Error responses specific to ML. Beyond standard HTTP errors, document model-specific failure modes: “If the model cannot produce a prediction within the latency SLA, the endpoint returns a 503 with a fallback_prediction field containing a rule-based default.”

Rate limits and costs. AI inference is expensive. Document rate limits, quota management, and per-request costs so consumers can budget their usage.

Versioning. Document which model version is serving, how to pin to a specific version, and the deprecation policy for old versions.

Model Cards

Model cards, introduced by Mitchell et al. (2019), are standardized documentation for trained models. A model card should include:

Model details - Architecture, training algorithm, framework, version, owner, and date trained.

Intended use - Primary use cases, out-of-scope uses (explicitly state what the model should not be used for), and target users.

Training data - Data sources, size, date range, preprocessing steps, and known limitations (biases in the data, underrepresented populations, labeling methodology).

Evaluation data - Test set description, how it was constructed, and its relationship to production data.

Performance metrics - Primary metrics with confidence intervals, broken down by relevant subgroups (demographics, input categories, difficulty levels). Include both aggregate and disaggregated metrics.

Ethical considerations - Known biases, potential harms, and mitigation strategies. Be honest. A model card that claims no ethical concerns is not credible.

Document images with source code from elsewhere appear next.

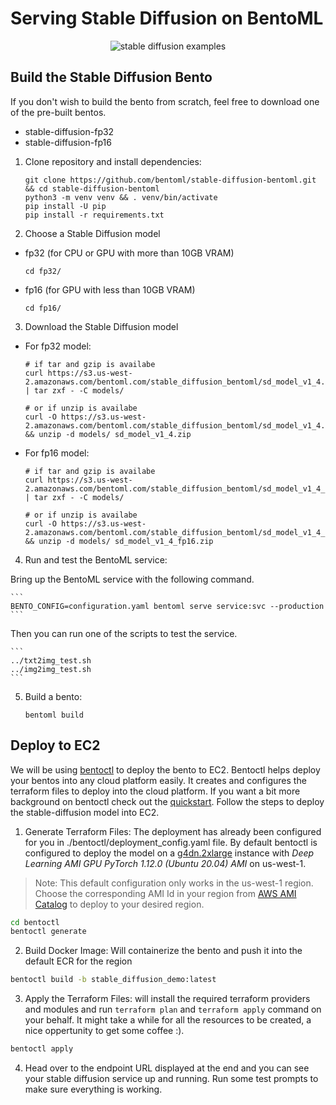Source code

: # Serving Stable Diffusion on BentoML

<p align="center">
  <img src="https://user-images.githubusercontent.com/5261489/191204712-a3807af2-948e-46ca-b1bb-acdc7ca0ca07.png" alt="stable diffusion examples"/>
</p>

## Build the Stable Diffusion Bento

If you don't wish to build the bento from scratch, feel free to download one of the pre-built bentos.

- stable-diffusion-fp32
- stable-diffusion-fp16

1. Clone repository and install dependencies:

	```
	git clone https://github.com/bentoml/stable-diffusion-bentoml.git && cd stable-diffusion-bentoml
	python3 -m venv venv && . venv/bin/activate
	pip install -U pip
	pip install -r requirements.txt
	```

2. Choose a Stable Diffusion model

- fp32 (for CPU or GPU with more than 10GB VRAM)

	```
	cd fp32/
	```

- fp16 (for GPU with less than 10GB VRAM)

	```
	cd fp16/
	```

3. Download the Stable Diffusion model

- For fp32 model:

	```
	# if tar and gzip is availabe
	curl https://s3.us-west-2.amazonaws.com/bentoml.com/stable_diffusion_bentoml/sd_model_v1_4.tgz | tar zxf - -C models/

	# or if unzip is availabe
	curl -O https://s3.us-west-2.amazonaws.com/bentoml.com/stable_diffusion_bentoml/sd_model_v1_4.zip && unzip -d models/ sd_model_v1_4.zip
	```

- For fp16 model:

	```
	# if tar and gzip is availabe
	curl https://s3.us-west-2.amazonaws.com/bentoml.com/stable_diffusion_bentoml/sd_model_v1_4_fp16.tgz | tar zxf - -C models/

	# or if unzip is availabe
	curl -O https://s3.us-west-2.amazonaws.com/bentoml.com/stable_diffusion_bentoml/sd_model_v1_4_fp16.zip && unzip -d models/ sd_model_v1_4_fp16.zip
	```

4. Run and test the BentoML service:

Bring up the BentoML service with the following command.

	```
	BENTO_CONFIG=configuration.yaml bentoml serve service:svc --production
	```

Then you can run one of the scripts to test the service.

	```
	../txt2img_test.sh
	../img2img_test.sh
	```

5. Build a bento:

	```
	bentoml build
	```


## Deploy to EC2

We will be using [bentoctl](https://github.com/bentoml/bentoctl) to deploy the bento to EC2. Bentoctl helps deploy your bentos into any cloud platform easily. It creates and configures the terraform files to deploy into the cloud platform. If you want a bit more background on bentoctl check out the [quickstart](https://github.com/bentoml/bentoctl/blob/main/docs/quickstart.md). Follow the steps to deploy the stable-diffusion model into EC2.

1. Generate Terraform Files: The deployment has already been configured for you in ./bentoctl/deployment_config.yaml file. By default bentoctl is configured to deploy the model on a [g4dn.2xlarge](https://aws.amazon.com/ec2/instance-types/g4/) instance with *Deep Learning AMI GPU PyTorch 1.12.0 (Ubuntu 20.04) AMI* on us-west-1.

> Note: This default configuration only works in the us-west-1 region. Choose the corresponding AMI Id in your region from [AWS AMI Catalog](https://console.aws.amazon.com/ec2/home#AMICatalog) to deploy to your desired region.

```bash
cd bentoctl
bentoctl generate
```

2. Build Docker Image: Will containerize the bento and push it into the default ECR for the region
```bash
bentoctl build -b stable_diffusion_demo:latest
```

3. Apply the Terraform Files: will install the required terraform providers and modules and run `terraform plan` and `terraform apply` command on your behalf. It might take a while for all the resources to be created, a nice oppertunity to get some coffee :).
```bash
bentoctl apply
```

4. Head over to the endpoint URL displayed at the end and you can see your stable diffusion service up and running. Run some test prompts to make sure everything is working.
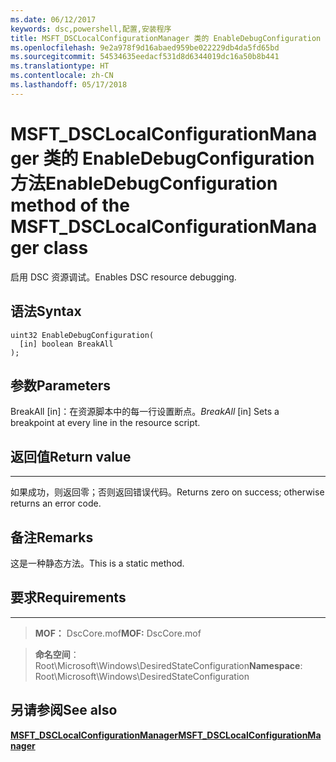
 ```yaml
---
ms.date: 06/12/2017
keywords: dsc,powershell,配置,安装程序
title: MSFT_DSCLocalConfigurationManager 类的 EnableDebugConfiguration 方法
ms.openlocfilehash: 9e2a978f9d16abaed959be022229db4da5fd65bd
ms.sourcegitcommit: 54534635eedacf531d8d6344019dc16a50b8b441
ms.translationtype: HT
ms.contentlocale: zh-CN
ms.lasthandoff: 05/17/2018
---
```

# <a name="enabledebugconfiguration-method-of-the-msftdsclocalconfigurationmanager-class"></a><span data-ttu-id="ecad7-103">MSFT_DSCLocalConfigurationManager 类的 EnableDebugConfiguration 方法</span><span class="sxs-lookup"><span data-stu-id="ecad7-103">EnableDebugConfiguration method of the MSFT_DSCLocalConfigurationManager class</span></span>

<span data-ttu-id="ecad7-104">启用 DSC 资源调试。</span><span class="sxs-lookup"><span data-stu-id="ecad7-104">Enables DSC resource debugging.</span></span>

<a name="syntax"></a><span data-ttu-id="ecad7-105">语法</span><span class="sxs-lookup"><span data-stu-id="ecad7-105">Syntax</span></span>
------

```mof
uint32 EnableDebugConfiguration(
  [in] boolean BreakAll
);
```

<a name="parameters"></a><span data-ttu-id="ecad7-106">参数</span><span class="sxs-lookup"><span data-stu-id="ecad7-106">Parameters</span></span>
----------

<span data-ttu-id="ecad7-107">BreakAll \[in\]：在资源脚本中的每一行设置断点。</span><span class="sxs-lookup"><span data-stu-id="ecad7-107">*BreakAll* \[in\] Sets a breakpoint at every line in the resource script.</span></span>

## <a name="return-value"></a><span data-ttu-id="ecad7-108">返回值</span><span class="sxs-lookup"><span data-stu-id="ecad7-108">Return value</span></span>
------------

<span data-ttu-id="ecad7-109">如果成功，则返回零；否则返回错误代码。</span><span class="sxs-lookup"><span data-stu-id="ecad7-109">Returns zero on success; otherwise returns an error code.</span></span>

## <a name="remarks"></a><span data-ttu-id="ecad7-110">备注</span><span class="sxs-lookup"><span data-stu-id="ecad7-110">Remarks</span></span>

<span data-ttu-id="ecad7-111">这是一种静态方法。</span><span class="sxs-lookup"><span data-stu-id="ecad7-111">This is a static method.</span></span>

## <a name="requirements"></a><span data-ttu-id="ecad7-112">要求</span><span class="sxs-lookup"><span data-stu-id="ecad7-112">Requirements</span></span>
------------
><span data-ttu-id="ecad7-113">**MOF：** DscCore.mof</span><span class="sxs-lookup"><span data-stu-id="ecad7-113">**MOF:** DscCore.mof</span></span>

><span data-ttu-id="ecad7-114">**命名空间**：Root\Microsoft\Windows\DesiredStateConfiguration</span><span class="sxs-lookup"><span data-stu-id="ecad7-114">**Namespace**: Root\Microsoft\Windows\DesiredStateConfiguration</span></span>


## <a name="see-also"></a><span data-ttu-id="ecad7-115">另请参阅</span><span class="sxs-lookup"><span data-stu-id="ecad7-115">See also</span></span>


[<span data-ttu-id="ecad7-116">**MSFT_DSCLocalConfigurationManager**</span><span class="sxs-lookup"><span data-stu-id="ecad7-116">**MSFT_DSCLocalConfigurationManager**</span></span>](msft-dsclocalconfigurationmanager.md)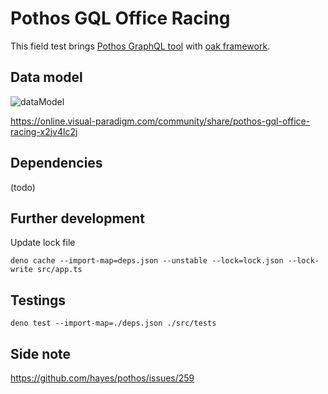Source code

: # Pothos GQL Office Racing

This field test brings [Pothos GraphQL tool][Pothos] with [oak framework][oak].

## Data model

![dataModel](https://i.imgur.com/Dhd5grm.jpg)

https://online.visual-paradigm.com/community/share/pothos-gql-office-racing-x2jv4lc2j

## Dependencies

(todo)

## Further development

Update lock file

```shell
deno cache --import-map=deps.json --unstable --lock=lock.json --lock-write src/app.ts
```

## Testings

```shell
deno test --import-map=./deps.json ./src/tests
```

## Side note

https://github.com/hayes/pothos/issues/259

<!-- Refs -->

[Pothos]: https://pothos-graphql.dev/
[oak]: https://oakserver.github.io/oak/
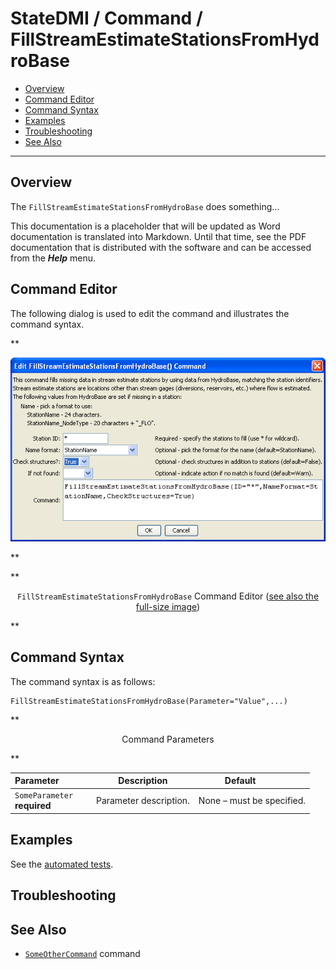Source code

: # StateDMI / Command / FillStreamEstimateStationsFromHydroBase #

* [Overview](#overview)
* [Command Editor](#command-editor)
* [Command Syntax](#command-syntax)
* [Examples](#examples)
* [Troubleshooting](#troubleshooting)
* [See Also](#see-also)

-------------------------

## Overview ##

The `FillStreamEstimateStationsFromHydroBase` does something...

This documentation is a placeholder that will be updated as Word documentation is translated into Markdown.
Until that time, see the PDF documentation that is distributed with the software and can be accessed
from the ***Help*** menu.

## Command Editor ##

The following dialog is used to edit the command and illustrates the command syntax.

**<p style="text-align: center;">
![FillStreamEstimateStationsFromHydroBase](FillStreamEstimateStationsFromHydroBase.png)
</p>**

**<p style="text-align: center;">
`FillStreamEstimateStationsFromHydroBase` Command Editor (<a href="../FillStreamEstimateStationsFromHydroBase.png">see also the full-size image</a>)
</p>**

## Command Syntax ##

The command syntax is as follows:

```text
FillStreamEstimateStationsFromHydroBase(Parameter="Value",...)
```
**<p style="text-align: center;">
Command Parameters
</p>**

| **Parameter**&nbsp;&nbsp;&nbsp;&nbsp;&nbsp;&nbsp;&nbsp;&nbsp;&nbsp;&nbsp;&nbsp;&nbsp; | **Description** | **Default**&nbsp;&nbsp;&nbsp;&nbsp;&nbsp;&nbsp;&nbsp;&nbsp;&nbsp;&nbsp; |
| --------------|-----------------|----------------- |
|`SomeParameter`<br>**required**|Parameter description.|None – must be specified.|

## Examples ##

See the [automated tests](https://github.com/OpenCDSS/cdss-app-statedmi-test/tree/master/test/regression/commands/FillStreamEstimateStationsFromHydroBase).

## Troubleshooting ##

## See Also ##

* [`SomeOtherCommand`](../SomeOtherCommand/SomeOtherCommand) command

Limitations and recommendations - Known failure modes, conditions under which performance degrades, and recommendations for monitoring in production.

Design Documents

AI design documents follow the standard structure (context, goals, non-goals, design, alternatives considered) with ML-specific additions:

Data strategy section. Describe the data sources, data pipeline, feature engineering approach, and data quality requirements. This section often determines feasibility and should be reviewed as carefully as the system design.

Experiment plan. Before building the full system, describe the experiments that will validate the approach. What baselines will be compared? What metrics will determine success? What is the timeline for experimentation?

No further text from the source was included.